Carl Rogers‘ Kartoffelkiste

Meine Liebe zum Coaching begann mit der Personenzentrierten Gesprächstherapie nach
Carl Rogers. Und mit einer Kartoffelkiste…

Die Kartoffelkiste stand im Keller seines Elternhauses. Der war kalt und hatte nur ein
einziges, kleines, abgedunkeltes Fenster, durch das bestenfalls ein schwacher Lichtstrahl
kam. Und Carl Rogers beschrieb, wie es ihn schon als Kind beeindruckt habe, dass die
Kartoffeln trotz dieser Bedingungen zu keimen begannen: Sie trieben blasse, weiße und
dünne Sprossen – aber sie wuchsen. Und sie wuchsen immer in Richtung des wenigen
Lichts, das durchs Fenster kam. Sie würden kaum zu kraftvollen Kartoffelpflanzen werden
– aber sie keimten. Denn in ihnen gab es ein Potenzial, das nach Entfaltung,
Verwirklichung und Wachstum strebte, regelrecht schrie.

Was ich von Carl Rogers für mein „Coach-Sein“ daraus gelernt habe, ist, wie wichtig es ist,
mich immer wieder einfühlsam auf meinen Kunden einzulassen. Und zwar ausschließlich
als den Menschen, der da vor mir sitzt. Was weiß denn ich schon, in welche Richtung
sich dieser Mensch entfalten will?!

Außerdem habe ich gelernt, wie wichtig es ist, die Kundin als Person, mit all ihren
Gefühlen zu respektieren, zu würdigen und anzuerkennen.

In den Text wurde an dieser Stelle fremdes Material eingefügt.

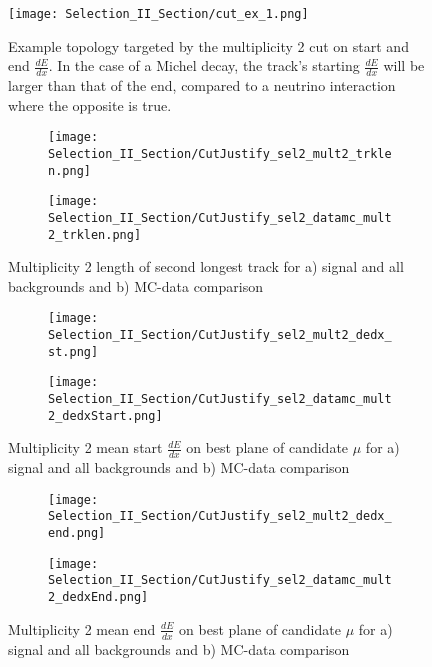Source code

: \begin{figure}[H]
  \centering
  \texttt{[image: Selection\_II\_Section/cut\_ex\_1.png]}
  \caption{Example topology targeted by the multiplicity 2 cut on start and end $\frac{dE}{dx}$.  In the case of a Michel decay, the track's starting $\frac{dE}{dx}$ will be larger than that of the end, compared to a neutrino interaction where the opposite is true. }
\label{fig:cut_ex_1}
\end{figure}

\begin{figure}[H]
\centering
  \begin{subfigure}[t]{0.4\textwidth}
    \centering
    \texttt{[image: Selection\_II\_Section/CutJustify\_sel2\_mult2\_trklen.png]}
    \caption{ }
  \end{subfigure} 
  \hspace{20mm}
  \begin{subfigure}[t]{0.4\textwidth}
    \centering
    \texttt{[image: Selection\_II\_Section/CutJustify\_sel2\_datamc\_mult2\_trklen.png]}
    \caption{ }
  \end{subfigure} 

\caption{Multiplicity 2 length of second longest track for a) signal and all backgrounds and b) MC-data comparison }
\label{fig:cutjust_sel2_mult2_secondtrklen}
\end{figure}

\begin{figure}[H]
\centering
  \begin{subfigure}[t]{0.4\textwidth}
    \centering
\texttt{[image: Selection\_II\_Section/CutJustify\_sel2\_mult2\_dedx\_st.png]}
    \caption{ }
  \end{subfigure} 
  \hspace{20mm}
  \begin{subfigure}[t]{0.4\textwidth}
    \centering
\texttt{[image: Selection\_II\_Section/CutJustify\_sel2\_datamc\_mult2\_dedxStart.png]}
    \caption{ }
  \end{subfigure} 
\caption{Multiplicity 2 mean start $\frac{dE}{dx}$ on best plane of candidate $\mu$ for a) signal and all backgrounds and b) MC-data comparison }
\label{fig:cutjust_sel2_mult2_dedxst}
\end{figure}

\begin{figure}[H]
\centering
  \begin{subfigure}[t]{0.4\textwidth}
    \centering
\texttt{[image: Selection\_II\_Section/CutJustify\_sel2\_mult2\_dedx\_end.png]}
    \caption{ }
  \end{subfigure} 
  \hspace{20mm}
  \begin{subfigure}[t]{0.4\textwidth}
    \centering
\texttt{[image: Selection\_II\_Section/CutJustify\_sel2\_datamc\_mult2\_dedxEnd.png]}
  \caption{ }
  \end{subfigure} 
  
\caption{Multiplicity 2 mean end $\frac{dE}{dx}$ on best plane of candidate $\mu$ for a) signal and all backgrounds and b) MC-data comparison }
\label{fig:cutjust_sel2_mult2_dedxend}
\end{figure}

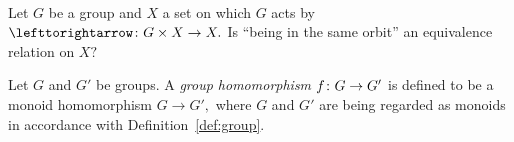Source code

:\documentclass[../main/CT4S-EN-RU]{subfiles}
\begin{document}
\begin{exerciseRUS}~
\end{exerciseRUS}

\begin{exerciseENG}
Let $G$ be a group and $X$ a set on which $G$ acts by $\acts\taking G\times X\to X.$ Is “being in the same orbit” an equivalence relation on $X?$ 
\end{exerciseENG}

\begin{exerciseRUS}
\end{exerciseRUS}

\begin{definitionENG}\label{def:group homomorphism}
Let $G$ and $G'$ be groups. A {\em group homomorphism} $f\colon G\rightarrow G'$ is defined to be a monoid homomorphism $G\to G',$ where $G$ and $G'$ are being regarded as monoids in accordance with Definition~\ref{def:group}.
\end{definitionENG}

\begin{definitionRUS}\label{def:group homomorphism}
\end{definitionRUS}
\end{document}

Woher soll ich denn wissen,
wohin ihr Wachstum sie eines Tages treiben wird?
Darüber hinaus habe ich gelernt, wie wichtig es ist, dabei kongruent und authentisch zu sein und mich nicht hinter einer „professionellen Coach-Rolle“ zu verstecken.

Und wieder war es der Spirit, der mich begeistert hat. Nicht Coaches wissen, was am
besten für den Kunden ist, sondern die Kundin steht im Mittelpunkt. Da gilt immer: Deren
Gefühle sind wichtiger als abstrakte Erkenntnisse, die Gegenwart ist wichtiger als die
Vergangenheit, ihr Wachstum und dessen Entwicklung sind wichtiger als das Problem.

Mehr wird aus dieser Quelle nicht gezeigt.